**DESCRIPTION OF THE TASK:** Set down the full listing below word for word; pictures stay out of the copy.

**RECORDS FOR PROCESSING:**
.....

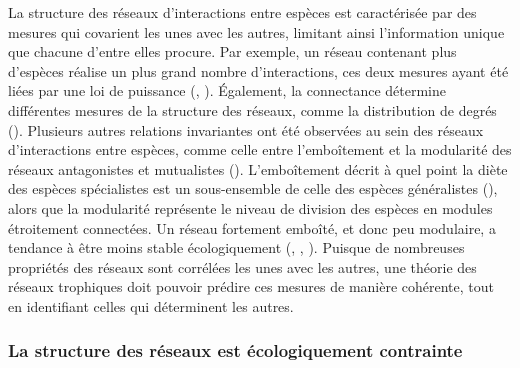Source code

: La structure des réseaux d'interactions entre espèces est caractérisée par des
mesures qui covarient les unes avec les autres, limitant ainsi l'information
unique que chacune d'entre elles procure. Par exemple, un réseau contenant plus
d'espèces réalise un plus grand nombre d'interactions, ces deux mesures ayant
été liées par une loi de puissance (\cite{Brose2004Unified},
\cite{Riede2010Chapter}). Également, la connectance détermine différentes
mesures de la structure des réseaux, comme la distribution de degrés
(\cite{Poisot2014When}). Plusieurs autres relations invariantes ont été
observées au sein des réseaux d'interactions entre espèces, comme celle entre
l'emboîtement et la modularité des réseaux antagonistes et mutualistes
(\cite{Fortuna2010Nestedness}). L'emboîtement décrit à quel point la diète des
espèces spécialistes est un sous-ensemble de celle des espèces généralistes
(\cite{Staniczenko2013Ghost}), alors que la modularité représente le niveau de
division des espèces en modules étroitement connectées. Un réseau fortement
emboîté, et donc peu modulaire, a tendance à être moins stable écologiquement
(\cite{Okuyama2008Network}, \cite{Bastolla2009Architecture},
\cite{Thebault2010Stability}). Puisque de nombreuses propriétés des réseaux sont
corrélées les unes avec les autres, une théorie des réseaux trophiques doit
pouvoir prédire ces mesures de manière cohérente, tout en identifiant celles qui
déterminent les autres.

\subsubsection{La structure des réseaux est écologiquement contrainte} 


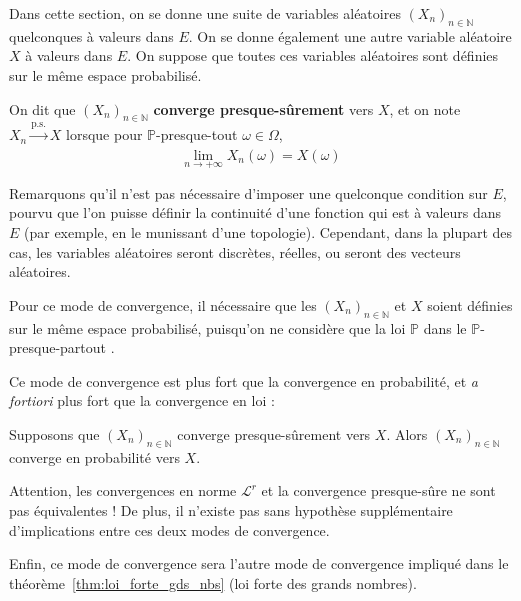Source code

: \documentclass[../integ-proba.tex]{subfiles}
\begin{document}
    Dans cette section, on se donne une suite de variables aléatoires $\left(X_n\right)_{n\in\mathbb{N}}$ quelconques à valeurs dans $E$.
    On se donne également une autre variable aléatoire $X$ à valeurs dans $E$.
    On suppose que toutes ces variables aléatoires sont définies sur le même espace probabilisé.

    \begin{defi}
        On dit que $\left(X_n\right)_{n\in\mathbb{N}}$ \textbf{converge presque-sûrement} vers $X$, et on note $X_n \xrightarrow[]{\text{p.s.}} X$ lorsque pour $\mathbb{P}$-presque-tout $\omega \in \Omega$,
        \begin{displaymath}
            \lim_{n \to +\infty} X_n(\omega) = X(\omega)
        \end{displaymath}
    \end{defi}

    \begin{rem}
        Remarquons qu'il n'est pas nécessaire d'imposer une quelconque condition sur $E$, pourvu que l'on puisse définir la continuité d'une fonction qui est à valeurs dans $E$ (par exemple, en le munissant d'une topologie).
        Cependant, dans la plupart des cas, les variables aléatoires seront discrètes, réelles, ou seront des vecteurs aléatoires.
    \end{rem}

    \begin{rem}
        Pour ce mode de convergence, il nécessaire que les $\left(X_n\right)_{n\in\mathbb{N}}$ et $X$ soient définies sur le même espace probabilisé, puisqu'on ne considère que la loi $\mathbb{P}$ dans le \og $\mathbb{P}$-presque-partout \fg.
    \end{rem}

    Ce mode de convergence est plus fort que la convergence en probabilité, et \textit{a fortiori} plus fort que la convergence en loi :

    \begin{prop}
        Supposons que $\left(X_n\right)_{n\in\mathbb{N}}$ converge presque-sûrement vers $X$.
        Alors $\left(X_n\right)_{n\in\mathbb{N}}$ converge en probabilité vers $X$.
    \end{prop}

    \begin{rem}
        Attention, les convergences en norme $\mathcal{L}^r$ et la convergence presque-sûre ne sont pas équivalentes !
        De plus, il n'existe pas sans hypothèse supplémentaire d'implications entre ces deux modes de convergence.
    \end{rem}


    \begin{rem}
        Enfin, ce mode de convergence sera l'autre mode de convergence impliqué dans le théorème~\ref{thm:loi_forte_gds_nbs} (loi forte des grands nombres).
    \end{rem}
\end{document}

.....

**RESPONSE TO THIS TASK:**
Source code

: La structure des réseaux d'interactions entre espèces est caractérisée par des
mesures qui covarient les unes avec les autres, limitant ainsi l'information
unique que chacune d'entre elles procure. Par exemple, un réseau contenant plus
d'espèces réalise un plus grand nombre d'interactions, ces deux mesures ayant
été liées par une loi de puissance (\cite{Brose2004Unified},
\cite{Riede2010Chapter}). Également, la connectance détermine différentes
mesures de la structure des réseaux, comme la distribution de degrés
(\cite{Poisot2014When}). Plusieurs autres relations invariantes ont été
observées au sein des réseaux d'interactions entre espèces, comme celle entre
l'emboîtement et la modularité des réseaux antagonistes et mutualistes
(\cite{Fortuna2010Nestedness}). L'emboîtement décrit à quel point la diète des
espèces spécialistes est un sous-ensemble de celle des espèces généralistes
(\cite{Staniczenko2013Ghost}), alors que la modularité représente le niveau de
division des espèces en modules étroitement connectées. Un réseau fortement
emboîté, et donc peu modulaire, a tendance à être moins stable écologiquement
(\cite{Okuyama2008Network}, \cite{Bastolla2009Architecture},
\cite{Thebault2010Stability}). Puisque de nombreuses propriétés des réseaux sont
corrélées les unes avec les autres, une théorie des réseaux trophiques doit
pouvoir prédire ces mesures de manière cohérente, tout en identifiant celles qui
déterminent les autres.

\subsubsection{La structure des réseaux est écologiquement contrainte} 


Source code

: \documentclass[../integ-proba.tex]{subfiles}
\begin{document}
    Dans cette section, on se donne une suite de variables aléatoires $\left(X_n\right)_{n\in\mathbb{N}}$ quelconques à valeurs dans $E$.
    On se donne également une autre variable aléatoire $X$ à valeurs dans $E$.
    On suppose que toutes ces variables aléatoires sont définies sur le même espace probabilisé.

    \begin{defi}
        On dit que $\left(X_n\right)_{n\in\mathbb{N}}$ \textbf{converge presque-sûrement} vers $X$, et on note $X_n \xrightarrow[]{\text{p.s.}} X$ lorsque pour $\mathbb{P}$-presque-tout $\omega \in \Omega$,
        \begin{displaymath}
            \lim_{n \to +\infty} X_n(\omega) = X(\omega)
        \end{displaymath}
    \end{defi}

    \begin{rem}
        Remarquons qu'il n'est pas nécessaire d'imposer une quelconque condition sur $E$, pourvu que l'on puisse définir la continuité d'une fonction qui est à valeurs dans $E$ (par exemple, en le munissant d'une topologie).
        Cependant, dans la plupart des cas, les variables aléatoires seront discrètes, réelles, ou seront des vecteurs aléatoires.
    \end{rem}

    \begin{rem}
        Pour ce mode de convergence, il nécessaire que les $\left(X_n\right)_{n\in\mathbb{N}}$ et $X$ soient définies sur le même espace probabilisé, puisqu'on ne considère que la loi $\mathbb{P}$ dans le \og $\mathbb{P}$-presque-partout \fg.
    \end{rem}

    Ce mode de convergence est plus fort que la convergence en probabilité, et \textit{a fortiori} plus fort que la convergence en loi :

    \begin{prop}
        Supposons que $\left(X_n\right)_{n\in\mathbb{N}}$ converge presque-sûrement vers $X$.
        Alors $\left(X_n\right)_{n\in\mathbb{N}}$ converge en probabilité vers $X$.
    \end{prop}

    \begin{rem}
        Attention, les convergences en norme $\mathcal{L}^r$ et la convergence presque-sûre ne sont pas équivalentes !
        De plus, il n'existe pas sans hypothèse supplémentaire d'implications entre ces deux modes de convergence.
    \end{rem}


    \begin{rem}
        Enfin, ce mode de convergence sera l'autre mode de convergence impliqué dans le théorème~\ref{thm:loi_forte_gds_nbs} (loi forte des grands nombres).
    \end{rem}
\end{document}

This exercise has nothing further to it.